Search the data for the word "smaller" and copy out every line that has it.

>>>

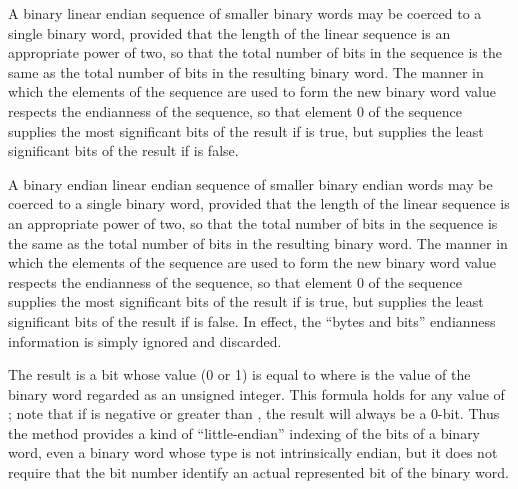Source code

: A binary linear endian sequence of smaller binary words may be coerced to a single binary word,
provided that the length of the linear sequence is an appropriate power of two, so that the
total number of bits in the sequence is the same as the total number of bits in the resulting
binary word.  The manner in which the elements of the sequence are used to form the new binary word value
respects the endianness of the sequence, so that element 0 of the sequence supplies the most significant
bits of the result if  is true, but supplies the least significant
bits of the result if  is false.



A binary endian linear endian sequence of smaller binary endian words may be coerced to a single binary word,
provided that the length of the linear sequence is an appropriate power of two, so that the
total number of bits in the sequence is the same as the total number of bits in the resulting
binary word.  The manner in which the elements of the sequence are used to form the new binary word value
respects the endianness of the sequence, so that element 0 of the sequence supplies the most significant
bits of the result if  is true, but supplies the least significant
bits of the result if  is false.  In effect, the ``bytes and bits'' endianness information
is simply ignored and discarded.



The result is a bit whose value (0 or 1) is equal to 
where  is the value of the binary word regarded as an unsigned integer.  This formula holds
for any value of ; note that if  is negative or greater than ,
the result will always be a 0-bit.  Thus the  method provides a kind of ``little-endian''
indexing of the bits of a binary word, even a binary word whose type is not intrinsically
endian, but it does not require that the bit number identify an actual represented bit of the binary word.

<<<

» EXERCISE SOLUTION
: A binary linear endian sequence of smaller binary words may be coerced to a single binary word,
A binary endian linear endian sequence of smaller binary endian words may be coerced to a single binary word,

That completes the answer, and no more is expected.